▶ _To do_: An exact copy of all entries is required.
--------
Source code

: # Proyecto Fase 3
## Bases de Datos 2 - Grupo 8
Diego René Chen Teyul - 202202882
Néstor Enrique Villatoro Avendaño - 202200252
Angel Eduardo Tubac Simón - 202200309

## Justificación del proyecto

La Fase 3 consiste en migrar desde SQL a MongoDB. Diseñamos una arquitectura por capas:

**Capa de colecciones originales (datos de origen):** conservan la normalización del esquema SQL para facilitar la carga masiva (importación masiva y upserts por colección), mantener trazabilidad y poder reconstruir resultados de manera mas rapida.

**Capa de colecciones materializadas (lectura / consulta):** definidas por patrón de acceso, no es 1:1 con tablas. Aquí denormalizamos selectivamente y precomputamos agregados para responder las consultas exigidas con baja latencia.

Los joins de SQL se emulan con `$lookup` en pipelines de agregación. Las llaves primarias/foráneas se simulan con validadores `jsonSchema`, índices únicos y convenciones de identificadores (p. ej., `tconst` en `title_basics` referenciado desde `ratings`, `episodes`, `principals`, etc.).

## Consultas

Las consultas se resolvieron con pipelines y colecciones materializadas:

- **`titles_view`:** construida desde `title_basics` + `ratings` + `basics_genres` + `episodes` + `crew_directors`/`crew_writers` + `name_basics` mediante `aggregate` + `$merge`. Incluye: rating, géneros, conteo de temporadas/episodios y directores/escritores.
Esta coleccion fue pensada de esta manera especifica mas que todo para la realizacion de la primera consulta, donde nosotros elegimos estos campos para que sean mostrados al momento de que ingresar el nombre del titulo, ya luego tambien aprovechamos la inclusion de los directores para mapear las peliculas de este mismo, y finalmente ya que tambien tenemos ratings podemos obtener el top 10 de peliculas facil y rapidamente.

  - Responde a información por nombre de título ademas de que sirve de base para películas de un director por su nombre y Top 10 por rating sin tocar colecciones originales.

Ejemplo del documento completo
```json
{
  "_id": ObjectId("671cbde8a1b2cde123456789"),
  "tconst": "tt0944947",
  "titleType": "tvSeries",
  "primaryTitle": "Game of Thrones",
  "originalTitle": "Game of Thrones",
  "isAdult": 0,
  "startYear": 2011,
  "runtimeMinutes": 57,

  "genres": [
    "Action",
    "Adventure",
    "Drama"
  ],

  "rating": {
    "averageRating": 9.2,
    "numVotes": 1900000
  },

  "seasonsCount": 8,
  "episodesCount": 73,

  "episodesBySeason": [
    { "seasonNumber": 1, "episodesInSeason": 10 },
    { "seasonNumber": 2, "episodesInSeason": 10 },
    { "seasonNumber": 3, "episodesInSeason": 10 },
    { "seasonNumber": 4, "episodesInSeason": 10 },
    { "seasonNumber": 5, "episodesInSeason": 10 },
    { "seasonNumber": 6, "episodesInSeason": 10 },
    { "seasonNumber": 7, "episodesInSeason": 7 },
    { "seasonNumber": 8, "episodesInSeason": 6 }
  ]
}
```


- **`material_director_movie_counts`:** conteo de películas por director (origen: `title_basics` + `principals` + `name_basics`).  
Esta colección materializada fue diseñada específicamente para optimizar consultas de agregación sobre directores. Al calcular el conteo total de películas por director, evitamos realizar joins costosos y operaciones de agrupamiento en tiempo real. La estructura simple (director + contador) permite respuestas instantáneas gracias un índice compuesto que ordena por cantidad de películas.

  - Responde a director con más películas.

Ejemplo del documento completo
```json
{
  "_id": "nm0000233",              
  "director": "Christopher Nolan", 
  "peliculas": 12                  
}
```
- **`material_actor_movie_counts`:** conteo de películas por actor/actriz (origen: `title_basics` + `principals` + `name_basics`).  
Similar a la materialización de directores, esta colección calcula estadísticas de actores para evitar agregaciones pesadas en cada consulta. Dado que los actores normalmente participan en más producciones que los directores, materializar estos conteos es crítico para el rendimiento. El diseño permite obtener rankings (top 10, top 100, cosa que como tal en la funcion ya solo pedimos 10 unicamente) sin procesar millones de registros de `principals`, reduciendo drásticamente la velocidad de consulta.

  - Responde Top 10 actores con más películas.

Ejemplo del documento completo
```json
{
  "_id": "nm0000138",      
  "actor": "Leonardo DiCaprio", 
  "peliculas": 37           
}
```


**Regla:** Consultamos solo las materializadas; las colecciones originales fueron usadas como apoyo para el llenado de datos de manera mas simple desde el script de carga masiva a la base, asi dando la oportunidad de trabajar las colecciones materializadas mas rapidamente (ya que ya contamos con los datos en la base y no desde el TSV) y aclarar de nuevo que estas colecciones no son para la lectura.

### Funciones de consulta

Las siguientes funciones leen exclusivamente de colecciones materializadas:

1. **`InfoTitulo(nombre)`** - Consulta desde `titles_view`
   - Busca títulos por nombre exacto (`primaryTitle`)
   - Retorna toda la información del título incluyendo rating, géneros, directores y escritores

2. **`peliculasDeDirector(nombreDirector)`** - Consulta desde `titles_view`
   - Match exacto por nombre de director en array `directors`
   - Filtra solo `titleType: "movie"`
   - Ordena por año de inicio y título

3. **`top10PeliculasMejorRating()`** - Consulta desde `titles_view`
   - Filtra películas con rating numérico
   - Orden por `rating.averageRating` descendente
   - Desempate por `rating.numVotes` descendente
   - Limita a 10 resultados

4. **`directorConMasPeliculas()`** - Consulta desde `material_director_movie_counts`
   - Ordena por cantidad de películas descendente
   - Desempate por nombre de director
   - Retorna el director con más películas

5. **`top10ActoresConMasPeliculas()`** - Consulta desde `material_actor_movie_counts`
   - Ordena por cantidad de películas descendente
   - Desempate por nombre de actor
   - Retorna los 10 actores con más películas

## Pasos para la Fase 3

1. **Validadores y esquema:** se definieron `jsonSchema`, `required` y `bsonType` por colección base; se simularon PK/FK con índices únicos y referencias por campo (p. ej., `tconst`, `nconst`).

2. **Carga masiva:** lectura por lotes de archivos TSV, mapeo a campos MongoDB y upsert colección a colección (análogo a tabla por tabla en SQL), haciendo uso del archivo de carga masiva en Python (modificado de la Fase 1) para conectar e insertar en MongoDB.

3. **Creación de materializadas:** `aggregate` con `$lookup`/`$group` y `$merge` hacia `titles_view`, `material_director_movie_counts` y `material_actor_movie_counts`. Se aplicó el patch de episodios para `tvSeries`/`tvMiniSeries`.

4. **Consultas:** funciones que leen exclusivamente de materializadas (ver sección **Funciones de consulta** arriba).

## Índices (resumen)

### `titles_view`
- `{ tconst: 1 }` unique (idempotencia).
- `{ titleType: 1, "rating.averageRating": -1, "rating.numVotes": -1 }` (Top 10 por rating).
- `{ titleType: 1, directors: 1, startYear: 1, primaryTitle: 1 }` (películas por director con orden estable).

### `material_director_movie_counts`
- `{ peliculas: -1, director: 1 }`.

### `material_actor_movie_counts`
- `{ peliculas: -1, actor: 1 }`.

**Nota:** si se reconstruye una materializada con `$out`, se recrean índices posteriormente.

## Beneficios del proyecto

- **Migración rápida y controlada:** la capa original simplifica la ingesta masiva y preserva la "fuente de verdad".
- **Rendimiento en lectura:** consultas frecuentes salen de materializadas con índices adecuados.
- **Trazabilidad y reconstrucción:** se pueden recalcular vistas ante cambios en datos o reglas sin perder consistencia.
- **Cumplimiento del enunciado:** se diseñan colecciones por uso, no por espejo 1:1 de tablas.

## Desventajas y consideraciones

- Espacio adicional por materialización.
--------
▶ _Answer box_:
Source code

: # Proyecto Fase 3
## Bases de Datos 2 - Grupo 8
Diego René Chen Teyul - 202202882
Néstor Enrique Villatoro Avendaño - 202200252
Angel Eduardo Tubac Simón - 202200309

## Justificación del proyecto

La Fase 3 consiste en migrar desde SQL a MongoDB. Diseñamos una arquitectura por capas:

**Capa de colecciones originales (datos de origen):** conservan la normalización del esquema SQL para facilitar la carga masiva (importación masiva y upserts por colección), mantener trazabilidad y poder reconstruir resultados de manera mas rapida.

**Capa de colecciones materializadas (lectura / consulta):** definidas por patrón de acceso, no es 1:1 con tablas. Aquí denormalizamos selectivamente y precomputamos agregados para responder las consultas exigidas con baja latencia.

Los joins de SQL se emulan con `$lookup` en pipelines de agregación. Las llaves primarias/foráneas se simulan con validadores `jsonSchema`, índices únicos y convenciones de identificadores (p. ej., `tconst` en `title_basics` referenciado desde `ratings`, `episodes`, `principals`, etc.).

## Consultas

Las consultas se resolvieron con pipelines y colecciones materializadas:

- **`titles_view`:** construida desde `title_basics` + `ratings` + `basics_genres` + `episodes` + `crew_directors`/`crew_writers` + `name_basics` mediante `aggregate` + `$merge`. Incluye: rating, géneros, conteo de temporadas/episodios y directores/escritores.
Esta coleccion fue pensada de esta manera especifica mas que todo para la realizacion de la primera consulta, donde nosotros elegimos estos campos para que sean mostrados al momento de que ingresar el nombre del titulo, ya luego tambien aprovechamos la inclusion de los directores para mapear las peliculas de este mismo, y finalmente ya que tambien tenemos ratings podemos obtener el top 10 de peliculas facil y rapidamente.

  - Responde a información por nombre de título ademas de que sirve de base para películas de un director por su nombre y Top 10 por rating sin tocar colecciones originales.

Ejemplo del documento completo
```json
{
  "_id": ObjectId("671cbde8a1b2cde123456789"),
  "tconst": "tt0944947",
  "titleType": "tvSeries",
  "primaryTitle": "Game of Thrones",
  "originalTitle": "Game of Thrones",
  "isAdult": 0,
  "startYear": 2011,
  "runtimeMinutes": 57,

  "genres": [
    "Action",
    "Adventure",
    "Drama"
  ],

  "rating": {
    "averageRating": 9.2,
    "numVotes": 1900000
  },

  "seasonsCount": 8,
  "episodesCount": 73,

  "episodesBySeason": [
    { "seasonNumber": 1, "episodesInSeason": 10 },
    { "seasonNumber": 2, "episodesInSeason": 10 },
    { "seasonNumber": 3, "episodesInSeason": 10 },
    { "seasonNumber": 4, "episodesInSeason": 10 },
    { "seasonNumber": 5, "episodesInSeason": 10 },
    { "seasonNumber": 6, "episodesInSeason": 10 },
    { "seasonNumber": 7, "episodesInSeason": 7 },
    { "seasonNumber": 8, "episodesInSeason": 6 }
  ]
}
```


- **`material_director_movie_counts`:** conteo de películas por director (origen: `title_basics` + `principals` + `name_basics`).  
Esta colección materializada fue diseñada específicamente para optimizar consultas de agregación sobre directores. Al calcular el conteo total de películas por director, evitamos realizar joins costosos y operaciones de agrupamiento en tiempo real. La estructura simple (director + contador) permite respuestas instantáneas gracias un índice compuesto que ordena por cantidad de películas.

  - Responde a director con más películas.

Ejemplo del documento completo
```json
{
  "_id": "nm0000233",              
  "director": "Christopher Nolan", 
  "peliculas": 12                  
}
```
- **`material_actor_movie_counts`:** conteo de películas por actor/actriz (origen: `title_basics` + `principals` + `name_basics`).  
Similar a la materialización de directores, esta colección calcula estadísticas de actores para evitar agregaciones pesadas en cada consulta. Dado que los actores normalmente participan en más producciones que los directores, materializar estos conteos es crítico para el rendimiento. El diseño permite obtener rankings (top 10, top 100, cosa que como tal en la funcion ya solo pedimos 10 unicamente) sin procesar millones de registros de `principals`, reduciendo drásticamente la velocidad de consulta.

  - Responde Top 10 actores con más películas.

Ejemplo del documento completo
```json
{
  "_id": "nm0000138",      
  "actor": "Leonardo DiCaprio", 
  "peliculas": 37           
}
```


**Regla:** Consultamos solo las materializadas; las colecciones originales fueron usadas como apoyo para el llenado de datos de manera mas simple desde el script de carga masiva a la base, asi dando la oportunidad de trabajar las colecciones materializadas mas rapidamente (ya que ya contamos con los datos en la base y no desde el TSV) y aclarar de nuevo que estas colecciones no son para la lectura.

### Funciones de consulta

Las siguientes funciones leen exclusivamente de colecciones materializadas:

1. **`InfoTitulo(nombre)`** - Consulta desde `titles_view`
   - Busca títulos por nombre exacto (`primaryTitle`)
   - Retorna toda la información del título incluyendo rating, géneros, directores y escritores

2. **`peliculasDeDirector(nombreDirector)`** - Consulta desde `titles_view`
   - Match exacto por nombre de director en array `directors`
   - Filtra solo `titleType: "movie"`
   - Ordena por año de inicio y título

3. **`top10PeliculasMejorRating()`** - Consulta desde `titles_view`
   - Filtra películas con rating numérico
   - Orden por `rating.averageRating` descendente
   - Desempate por `rating.numVotes` descendente
   - Limita a 10 resultados

4. **`directorConMasPeliculas()`** - Consulta desde `material_director_movie_counts`
   - Ordena por cantidad de películas descendente
   - Desempate por nombre de director
   - Retorna el director con más películas

5. **`top10ActoresConMasPeliculas()`** - Consulta desde `material_actor_movie_counts`
   - Ordena por cantidad de películas descendente
   - Desempate por nombre de actor
   - Retorna los 10 actores con más películas

## Pasos para la Fase 3

1. **Validadores y esquema:** se definieron `jsonSchema`, `required` y `bsonType` por colección base; se simularon PK/FK con índices únicos y referencias por campo (p. ej., `tconst`, `nconst`).

2. **Carga masiva:** lectura por lotes de archivos TSV, mapeo a campos MongoDB y upsert colección a colección (análogo a tabla por tabla en SQL), haciendo uso del archivo de carga masiva en Python (modificado de la Fase 1) para conectar e insertar en MongoDB.

3. **Creación de materializadas:** `aggregate` con `$lookup`/`$group` y `$merge` hacia `titles_view`, `material_director_movie_counts` y `material_actor_movie_counts`. Se aplicó el patch de episodios para `tvSeries`/`tvMiniSeries`.

4. **Consultas:** funciones que leen exclusivamente de materializadas (ver sección **Funciones de consulta** arriba).

## Índices (resumen)

### `titles_view`
- `{ tconst: 1 }` unique (idempotencia).
- `{ titleType: 1, "rating.averageRating": -1, "rating.numVotes": -1 }` (Top 10 por rating).
- `{ titleType: 1, directors: 1, startYear: 1, primaryTitle: 1 }` (películas por director con orden estable).

### `material_director_movie_counts`
- `{ peliculas: -1, director: 1 }`.

### `material_actor_movie_counts`
- `{ peliculas: -1, actor: 1 }`.

**Nota:** si se reconstruye una materializada con `$out`, se recrean índices posteriormente.

## Beneficios del proyecto

- **Migración rápida y controlada:** la capa original simplifica la ingesta masiva y preserva la "fuente de verdad".
- **Rendimiento en lectura:** consultas frecuentes salen de materializadas con índices adecuados.
- **Trazabilidad y reconstrucción:** se pueden recalcular vistas ante cambios en datos o reglas sin perder consistencia.
- **Cumplimiento del enunciado:** se diseñan colecciones por uso, no por espejo 1:1 de tablas.

## Desventajas y consideraciones

- Espacio adicional por materialización.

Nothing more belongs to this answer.